WORK TASK:
Whenever the string "webhook" appears in a line below, please copy the line out.

##########

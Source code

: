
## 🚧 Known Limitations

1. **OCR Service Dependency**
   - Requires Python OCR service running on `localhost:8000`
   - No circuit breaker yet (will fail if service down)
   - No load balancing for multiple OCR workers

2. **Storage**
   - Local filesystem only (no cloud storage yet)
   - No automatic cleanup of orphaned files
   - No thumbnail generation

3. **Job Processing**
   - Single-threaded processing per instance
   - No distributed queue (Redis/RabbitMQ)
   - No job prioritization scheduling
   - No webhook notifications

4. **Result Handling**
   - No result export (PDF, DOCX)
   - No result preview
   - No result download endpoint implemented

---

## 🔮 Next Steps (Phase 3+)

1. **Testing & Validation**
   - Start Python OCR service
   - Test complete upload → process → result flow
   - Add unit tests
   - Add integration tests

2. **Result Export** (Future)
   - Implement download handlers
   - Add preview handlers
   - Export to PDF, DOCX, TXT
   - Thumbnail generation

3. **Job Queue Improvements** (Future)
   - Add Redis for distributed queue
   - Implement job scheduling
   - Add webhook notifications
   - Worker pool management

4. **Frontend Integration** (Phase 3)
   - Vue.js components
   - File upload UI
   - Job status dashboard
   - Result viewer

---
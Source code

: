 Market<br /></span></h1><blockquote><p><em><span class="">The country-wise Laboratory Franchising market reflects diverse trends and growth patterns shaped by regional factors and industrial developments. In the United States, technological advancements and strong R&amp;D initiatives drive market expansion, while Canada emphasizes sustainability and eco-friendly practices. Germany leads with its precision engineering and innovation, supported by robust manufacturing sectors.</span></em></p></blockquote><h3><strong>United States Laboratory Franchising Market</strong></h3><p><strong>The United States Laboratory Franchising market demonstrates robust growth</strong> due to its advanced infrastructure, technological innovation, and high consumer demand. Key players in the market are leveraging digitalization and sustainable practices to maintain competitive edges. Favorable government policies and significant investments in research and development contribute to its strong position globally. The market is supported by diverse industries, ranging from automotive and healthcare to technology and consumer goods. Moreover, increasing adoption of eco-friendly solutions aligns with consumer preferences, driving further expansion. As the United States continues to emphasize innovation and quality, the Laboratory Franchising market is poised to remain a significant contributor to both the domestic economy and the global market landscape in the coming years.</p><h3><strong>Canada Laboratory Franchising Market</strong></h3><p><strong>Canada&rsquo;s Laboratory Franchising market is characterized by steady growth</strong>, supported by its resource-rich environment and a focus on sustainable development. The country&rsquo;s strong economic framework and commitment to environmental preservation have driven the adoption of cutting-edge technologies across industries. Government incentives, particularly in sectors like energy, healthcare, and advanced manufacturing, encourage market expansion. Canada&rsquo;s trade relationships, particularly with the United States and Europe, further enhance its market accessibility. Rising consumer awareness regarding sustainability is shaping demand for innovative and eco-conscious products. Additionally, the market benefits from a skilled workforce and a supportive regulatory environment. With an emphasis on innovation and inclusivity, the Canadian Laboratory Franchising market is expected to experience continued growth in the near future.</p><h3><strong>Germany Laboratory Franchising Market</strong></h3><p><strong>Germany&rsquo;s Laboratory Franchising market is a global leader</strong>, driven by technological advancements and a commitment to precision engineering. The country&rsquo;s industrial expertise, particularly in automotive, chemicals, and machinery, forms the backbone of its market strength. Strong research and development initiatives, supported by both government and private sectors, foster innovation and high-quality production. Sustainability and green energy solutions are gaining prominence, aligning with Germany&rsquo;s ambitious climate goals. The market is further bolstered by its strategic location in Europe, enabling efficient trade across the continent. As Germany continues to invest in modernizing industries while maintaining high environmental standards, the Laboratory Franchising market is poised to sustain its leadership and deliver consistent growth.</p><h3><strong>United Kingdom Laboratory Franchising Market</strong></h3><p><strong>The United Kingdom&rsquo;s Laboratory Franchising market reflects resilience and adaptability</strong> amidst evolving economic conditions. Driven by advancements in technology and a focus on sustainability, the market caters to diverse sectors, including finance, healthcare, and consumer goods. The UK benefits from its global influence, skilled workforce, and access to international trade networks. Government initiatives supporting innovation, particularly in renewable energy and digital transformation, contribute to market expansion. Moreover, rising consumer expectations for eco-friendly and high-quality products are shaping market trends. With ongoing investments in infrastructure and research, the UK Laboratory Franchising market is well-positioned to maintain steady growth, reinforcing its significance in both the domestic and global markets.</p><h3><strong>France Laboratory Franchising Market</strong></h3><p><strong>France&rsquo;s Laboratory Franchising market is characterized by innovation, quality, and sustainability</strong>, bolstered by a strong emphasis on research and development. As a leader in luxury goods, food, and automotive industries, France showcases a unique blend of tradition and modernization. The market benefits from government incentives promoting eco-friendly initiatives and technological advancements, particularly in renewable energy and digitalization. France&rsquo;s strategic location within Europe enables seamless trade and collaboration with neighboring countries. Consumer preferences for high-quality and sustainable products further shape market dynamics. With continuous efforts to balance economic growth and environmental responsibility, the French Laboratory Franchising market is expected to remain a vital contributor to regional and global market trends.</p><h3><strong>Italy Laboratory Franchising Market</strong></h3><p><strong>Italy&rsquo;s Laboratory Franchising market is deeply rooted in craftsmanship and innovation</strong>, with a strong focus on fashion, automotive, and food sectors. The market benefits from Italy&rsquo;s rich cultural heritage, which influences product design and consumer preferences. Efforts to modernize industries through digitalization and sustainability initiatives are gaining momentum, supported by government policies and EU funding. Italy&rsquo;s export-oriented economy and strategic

##########

OUTPUT BELOW:
   - No webhook notifications
   - Add webhook notifications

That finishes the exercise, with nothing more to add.